The chicken had crisp skin, was moist, subtly seasoned and had a slightly smoky flavor. The lentils were served over the rice, which gave the otherwise dry grain a savory sauce in which to mellow out. The slaw had a light mayonnaise dressing that held the shredded cabbage together without drowning it. Our lunch wasn’t exactly comparable to a meal at the Ritz, but it was fresh, flavorful and set us back a grand total of $8.00.

The Open Oven Outside the Kitchen at Fonda Flor de Cana (©

How did we know to stop at Fonda Flor de Cana, even though we had never dined there before? This type of eatery is ubiquitous in cities, towns, villages and along roadsides throughout Panama. There are subtle differences in menu and mode of service between them, but they have the following in common.

  • They are small family-owned no-frills establishments.
  • They have covered outdoor eating areas.
  • The menu is limited to three to five choices.
  • The food is mild, but not bland, freshly made and inexpensive.
  • The cliental is primarily Panamanian.

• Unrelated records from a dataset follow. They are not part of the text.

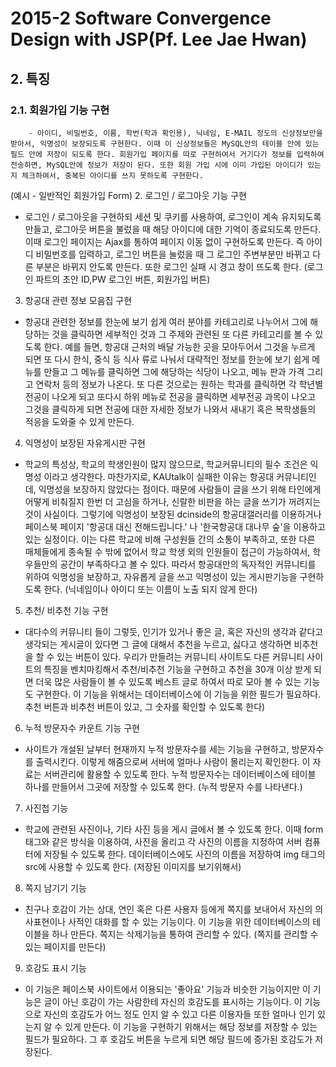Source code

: # 2015-2 Software Convergence Design with JSP(Pf. Lee Jae Hwan)

## 2. 특징
### 2.1. 회원가입 기능 구현 
        - 아이디, 비밀번호, 이름, 학번(학과 확인용), 닉네임, E-MAIL 정도의 신상정보만을 받아서, 익명성이 보장되도록 구현한다. 이때 이 신상정보들은 MySQL안의 테이블 안에 있는 필드 안에 저장이 되도록 한다. 회원가입 페이지를 따로 구현하여서 거기다가 정보를 입력하여 전송하면, MySQL안에 정보가 저장이 된다. 또한 회원 가입 시에 이미 가입된 아이디가 있는지 체크하여서, 중복된 아이디를 쓰지 못하도록 구현한다. 
(예시 - 일반적인 회원가입 Form) 
2. 로그인 / 로그아웃 기능 구현 
- 로그인 / 로그아웃을 구현하되 세션 및 쿠키를 사용하여, 로그인이 계속 유지되도록 만들고, 로그아웃 버튼을 불렀을 때 해당 아이디에 대한 기억이 종료되도록 만든다. 이때 로그인 페이지는 Ajax를 통하여 페이지 이동 없이 구현하도록 만든다. 즉 아이디 비밀번호를 입력하고, 로그인 버튼을 눌렀을 때 그 로그인 주변부분만 바뀌고 다른 부분은 바뀌지 안도록 만든다. 또한 로그인 실패 시 경고 창이 뜨도록 한다. 
(로그인 파트의 초안 ID,PW 로그인 버튼, 회원가입 버튼) 

3. 항공대 관련 정보 모음집 구현 
- 항공대 관련한 정보를 한눈에 보기 쉽게 여러 분야를 카테고리로 나누어서 그에 해당하는 것을 클릭하면 세부적인 것과 그 주제와 관련된 또 다른 카테고리를 볼 수 있도록 한다. 예를 들면, 항공대 근처의 배달 가능한 곳을 모아두어서 그것을 누르게 되면 또 다시 한식, 중식 등 식사 류로 나눠서 대략적인 정보를 한눈에 보기 쉽게 메뉴를 만들고 그 메뉴를 클릭하면 그에 해당하는 식당이 나오고, 메뉴 판과 가격 그리고 연락처 등의 정보가 나온다. 또 다른 것으로는 원하는 학과를 클릭하면 각 학년별 전공이 나오게 되고 또다시 하위 메뉴로 전공을 클릭하면 세부전공 과목이 나오고 그것을 클릭하게 되면 전공에 대한 자세한 정보가 나와서 새내기 혹은 복학생들의 적응을 도와줄 수 있게 만든다. 

4. 익명성이 보장된 자유게시판 구현 
- 학교의 특성상, 학교의 학생인원이 많지 않으므로, 학교커뮤니티의 필수 조건은 익명성 이라고 생각한다. 마찬가지로, KAUtalk이 실패한 이유는 항공대 커뮤니티인데, 익명성을 보장하지 않았다는 점이다. 때문에 사람들이 글을 쓰기 위해 타인에게 어떻게 비춰질지 한번 더 고심을 하거나, 신랄한 비판을 하는 글을 쓰기가 꺼려지는 것이 사실이다. 그렇기에 익명성이 보장된 dcinside의 항공대갤러리를 이용하거나 페이스북 페이지 '항공대 대신 전해드립니다.' 나 '한국항공대 대나무 숲'을 이용하고 있는 실정이다. 이는 다른 학교에 비해 구성원들 간의 소통이 부족하고, 또한 다른 매체들에게 종속될 수 밖에 없어서 학교 학생 외의 인원들이 접근이 가능하여서, 학우들만의 공간이 부족하다고 볼 수 있다. 따라서 항공대만의 독자적인 커뮤니티를 위하여 익명성을 보장하고, 자유롭게 글을 쓰고 익명성이 있는 게시판기능을 구현하도록 한다. 
(닉네임이나 아이디 또는 이름이 노출 되지 않게 한다) 

5. 추천/ 비추천 기능 구현 
- 대다수의 커뮤니티 들이 그렇듯, 인기가 있거나 좋은 글, 혹은 자신의 생각과 같다고 생각되는 게시글이 있다면 그 글에 대해서 추천을 누르고, 싫다고 생각하면 비추천을 할 수 있는 버튼이 있다. 우리가 만들려는 커뮤니티 사이트도 다른 커뮤니티 사이트의 특징을 벤치마킹해서 추천/비추천 기능을 구현하고 추천을 30개 이상 받게 되면 더욱 많은 사람들이 볼 수 있도록 베스트 글로 하여서 따로 모아 볼 수 있는 기능도 구현한다. 이 기능을 위해서는 데이터베이스에 이 기능을 위한 필드가 필요하다. 
추천 버튼과 비추천 버튼이 있고, 그 숫자를 확인할 수 있도록 한다) 

6. 누적 방문자수 카운트 기능 구현 
- 사이트가 개설된 날부터 현재까지 누적 방문자수를 세는 기능을 구현하고, 방문자수를 출력시킨다. 이렇게 해줌으로써 서버에 얼마나 사람이 몰리는지 확인한다. 이 자료는 서버관리에 활용할 수 있도록 한다. 누적 방문자수는 데이터베이스에 테이블 하나를 만들어서 그곳에 저장할 수 있도록 한다. 
 (누적 방문자 수를 나타낸다.) 

7. 사진첩 기능 
- 학교에 관련된 사진이나, 기타 사진 등을 게시 글에서 볼 수 있도록 한다. 이때 form태그와 같은 방식을 이용하여, 사진을 올리고 각 사진의 이름을 지정하여 서버 컴퓨터에 저장될 수 있도록 한다. 데이터베이스에도 사진의 이름을 저장하여 img 태그의 src에 사용할 수 있도록 한다. (저장된 이미지를 보기위해서) 
8. 쪽지 남기기 기능 
- 친구나 호감이 가는 상대, 연인 혹은 다른 사용자 등에게 쪽지를 보내어서 자신의 의사표현이나 사적인 대화를 할 수 있는 기능이다. 이 기능을 위한 데이터베이스의 테이블을 하나 만든다. 쪽지는 삭제기능을 통하여 관리할 수 있다. 
(쪽지를 관리할 수 있는 페이지를 만든다) 

9. 호감도 표시 기능 
- 이 기능은 페이스북 사이트에서 이용되는 '좋아요' 기능과 비슷한 기능이지만 이 기능은 글이 아닌 호감이 가는 사람한테 자신의 호감도를 표시하는 기능이다. 이 기능으로 자신의 호감도가 어느 정도 인지 알 수 있고 다른 이용자들 또한 얼마나 인기 있는지 알 수 있게 만든다. 이 기능을 구현하기 위해서는 해당 정보를 저장할 수 있는 필드가 필요하다. 그 후 호감도 버튼을 누르게 되면 해당 필드에 증가된 호감도가 저장된다.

Simon and I frequent two such restaurants in Boquete, where we often meet friends for lunch: Restaurante las Orquideas and Restauante Jardines de Boquete.

Restaurante las Orquideas in Boquete (©


Restaurante Jardines de Boquete (©

Both add a strip of sweet plantain to your meal, and Restaurante las Orquideas offers a choice of roasted potatoes or rice for your starch. They also throw in a glass of lemonade. Restauante Jardines de Boquete has the best soup, optionally served with a plate of rice and a small bowl of stewed red beans on the side. If you pay more than three or four dollars at either one, you were exceptionally hungry, or you ate way more than is good for you.

As I have mentioned in a previous article, eating where the locals eat is a good way to save money, and enjoy a tasty authentic meal. For us, this strategy also enables  us to support family-owned Panamanian businesses. When in Panama, give these small local restaurants a try. Both you and your wallet will say, “WOW”.